第39話 ネタバレ
エリアス「お~すごいな」
レイチェル「ママ挨拶しに行って来てもいい?」
シュリー「知ってる子がいたの?」
「うんパパの追悼招宴の時にできた友達。あたしたちと同じ双子なんだって」
「そう失礼のないようにね」
「行こう!レオン、エリアス兄様!」
「なんで俺まで~」
「子供は仲良くなるのが早いな」
「ジェレミーあなたも隅の方にばかりいちゃダメよ。この前もオハラが先に挨拶をしに来てくれたでしょう?今日はあなたから挨拶しに行きなさい」
「なんで?面倒なだけじゃないか」
「面倒だなんて・・・!公爵家の令嬢相手に何てことを言うの!」
「事実だろう?あいつだって僕に大して興味なさそうだし」
「まだお互いに知り合って間もないからでしょう!オハラは礼儀正しくて優しい子だから不愛想にせずに仲良くなれるように努力してみなさい」と小言を言う。
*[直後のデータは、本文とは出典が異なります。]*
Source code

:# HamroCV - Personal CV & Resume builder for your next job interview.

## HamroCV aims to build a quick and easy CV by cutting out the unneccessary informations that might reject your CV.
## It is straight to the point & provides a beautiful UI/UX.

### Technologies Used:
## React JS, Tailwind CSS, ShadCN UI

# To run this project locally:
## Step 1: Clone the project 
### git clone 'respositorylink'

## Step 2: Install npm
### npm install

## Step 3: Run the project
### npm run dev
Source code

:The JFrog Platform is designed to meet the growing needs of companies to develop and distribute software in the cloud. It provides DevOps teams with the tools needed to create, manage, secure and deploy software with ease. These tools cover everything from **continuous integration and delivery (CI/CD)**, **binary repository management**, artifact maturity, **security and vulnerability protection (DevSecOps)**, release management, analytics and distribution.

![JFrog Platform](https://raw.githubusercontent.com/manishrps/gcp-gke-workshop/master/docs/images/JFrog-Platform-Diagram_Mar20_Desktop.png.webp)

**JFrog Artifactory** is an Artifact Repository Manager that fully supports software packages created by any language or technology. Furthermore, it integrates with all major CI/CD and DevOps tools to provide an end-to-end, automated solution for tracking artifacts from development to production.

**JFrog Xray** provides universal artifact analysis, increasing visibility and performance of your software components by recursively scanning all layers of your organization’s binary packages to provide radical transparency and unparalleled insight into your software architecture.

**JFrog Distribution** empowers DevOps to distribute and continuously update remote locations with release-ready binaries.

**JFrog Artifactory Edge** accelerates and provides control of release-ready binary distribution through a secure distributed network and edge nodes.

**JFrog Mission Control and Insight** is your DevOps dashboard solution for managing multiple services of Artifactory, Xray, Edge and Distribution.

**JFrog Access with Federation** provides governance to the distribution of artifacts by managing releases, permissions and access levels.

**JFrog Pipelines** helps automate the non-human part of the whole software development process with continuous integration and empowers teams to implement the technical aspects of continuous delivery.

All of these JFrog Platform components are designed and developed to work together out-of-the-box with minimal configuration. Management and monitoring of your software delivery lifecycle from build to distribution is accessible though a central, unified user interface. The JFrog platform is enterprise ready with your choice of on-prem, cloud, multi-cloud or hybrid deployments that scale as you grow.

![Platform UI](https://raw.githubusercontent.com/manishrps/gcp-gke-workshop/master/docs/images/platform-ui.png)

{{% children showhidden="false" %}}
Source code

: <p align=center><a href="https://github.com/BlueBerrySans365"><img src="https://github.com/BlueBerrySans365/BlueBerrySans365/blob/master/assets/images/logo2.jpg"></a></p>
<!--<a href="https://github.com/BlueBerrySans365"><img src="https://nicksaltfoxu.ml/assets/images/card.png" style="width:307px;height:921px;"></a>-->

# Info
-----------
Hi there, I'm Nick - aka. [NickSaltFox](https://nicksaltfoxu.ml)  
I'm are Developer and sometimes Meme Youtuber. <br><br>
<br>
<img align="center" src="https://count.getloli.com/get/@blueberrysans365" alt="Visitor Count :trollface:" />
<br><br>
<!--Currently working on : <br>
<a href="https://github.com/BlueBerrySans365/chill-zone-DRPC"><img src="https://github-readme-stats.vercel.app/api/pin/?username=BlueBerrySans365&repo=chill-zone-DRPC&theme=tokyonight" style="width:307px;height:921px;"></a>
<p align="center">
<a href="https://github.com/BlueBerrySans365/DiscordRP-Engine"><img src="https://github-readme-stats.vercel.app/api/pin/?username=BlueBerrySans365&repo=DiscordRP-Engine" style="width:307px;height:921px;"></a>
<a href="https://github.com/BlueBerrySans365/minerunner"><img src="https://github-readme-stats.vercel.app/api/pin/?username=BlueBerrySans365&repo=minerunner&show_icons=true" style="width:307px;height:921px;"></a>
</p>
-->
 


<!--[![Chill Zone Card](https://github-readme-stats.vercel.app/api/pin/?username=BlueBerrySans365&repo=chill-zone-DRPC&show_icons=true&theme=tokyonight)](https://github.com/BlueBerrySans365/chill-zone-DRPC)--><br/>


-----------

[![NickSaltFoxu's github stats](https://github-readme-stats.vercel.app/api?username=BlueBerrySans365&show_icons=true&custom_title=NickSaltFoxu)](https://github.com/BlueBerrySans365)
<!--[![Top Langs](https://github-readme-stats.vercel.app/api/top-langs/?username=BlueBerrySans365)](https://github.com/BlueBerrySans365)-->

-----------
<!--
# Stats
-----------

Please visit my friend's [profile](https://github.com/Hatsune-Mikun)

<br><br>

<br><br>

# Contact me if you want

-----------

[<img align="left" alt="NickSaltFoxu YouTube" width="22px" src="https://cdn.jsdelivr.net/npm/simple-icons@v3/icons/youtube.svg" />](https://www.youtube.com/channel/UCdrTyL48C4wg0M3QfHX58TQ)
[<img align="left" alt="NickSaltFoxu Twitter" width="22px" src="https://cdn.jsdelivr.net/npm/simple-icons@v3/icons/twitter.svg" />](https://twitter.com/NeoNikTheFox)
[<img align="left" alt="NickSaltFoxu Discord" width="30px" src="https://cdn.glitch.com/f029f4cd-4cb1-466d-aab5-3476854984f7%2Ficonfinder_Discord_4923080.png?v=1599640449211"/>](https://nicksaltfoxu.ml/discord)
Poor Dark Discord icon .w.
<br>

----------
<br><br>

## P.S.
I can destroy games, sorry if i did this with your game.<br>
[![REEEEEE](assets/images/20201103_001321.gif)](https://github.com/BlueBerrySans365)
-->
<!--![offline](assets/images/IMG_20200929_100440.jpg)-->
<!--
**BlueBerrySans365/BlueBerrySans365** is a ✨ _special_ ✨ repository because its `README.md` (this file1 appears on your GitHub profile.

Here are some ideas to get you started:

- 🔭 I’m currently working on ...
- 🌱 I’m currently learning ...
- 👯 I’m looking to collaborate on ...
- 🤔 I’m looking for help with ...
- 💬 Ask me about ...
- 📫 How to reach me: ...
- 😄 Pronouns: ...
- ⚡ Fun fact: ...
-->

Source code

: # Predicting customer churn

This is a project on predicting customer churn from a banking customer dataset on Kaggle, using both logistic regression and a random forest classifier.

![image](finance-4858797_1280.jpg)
「母上の命令に従いますよっと本当に挨拶だけしてくるからな」
「ついでだからダンスもして来なさい面倒くさがらずに!」
(さぁて・・・子供たちが社交界の雰囲気に適応している間に私は・・・)
「!」
******
「ニュルンベル公爵夫人?」
シュリーは壁側の椅子に座っている悩む様子の夫人に声をかけた。
「・・・・・・」
「・・・・・・!ノイヴァンシュタイン夫人・・・!申し訳ございません。ボーッとしていまして・・・」
「考え事をなさっていたご様子ですね。座ってもよろしいですか?」
「パーティーに来るといつもすぐに疲れてしまって情けないですよね」
「私も同じですよ。ずっと神経を尖らせていなければならない場所ですから」
「そういえば・・・ノラにも聖誕祭の贈り物をいただいて本当にありがとうございました」
「喜んでくれたでしょうか?」
「もちろんです。他の贈り物には目もくれずに夢中になっておりましたわ」
「・・・今日は公子は・・・」
「・・・ええ。準備を全て終えて見てみると消えていました。また部屋の窓からこっそり抜け出したのでしょう。夫にはノラの体調が悪いようだと言っておいたのですが・・・きっと商店街にいるのだと思います」
「商店街ですか?」
「・・・夫人が来られたあの日以来、本当に恥ずかしく思っていました。母親である私が子供のことを理解できず他人に頼ってしまっていることを・・・」
「それで・・・結局昨日・・・・・・ノラの後をつけてしまったのです・・・!」
「!?」
「公子を尾行なさったということですか?夫人が直接?」
「はい・・・これまで商店街で働いている子供たちと仲良く過ごしていた様子でした。剣も教えてやっていて・・・庶民たちと付き合う貴族の子弟だなんて・・・夫やあの子の祖父が知ったら大目玉を食らうでしょうけど・・・
私はノラのあんな笑顔を本当に久しぶりに目にしたんです。そうして家に戻って前のように叱ることも問い詰めることもなく迎え入れてやったら、あの子の態度が少し・・・和らいだように思えて・・・」
「夫人、ノラは——・・・訓練を受けた騎士たちを余裕でまいてしまうほど足の速い子です。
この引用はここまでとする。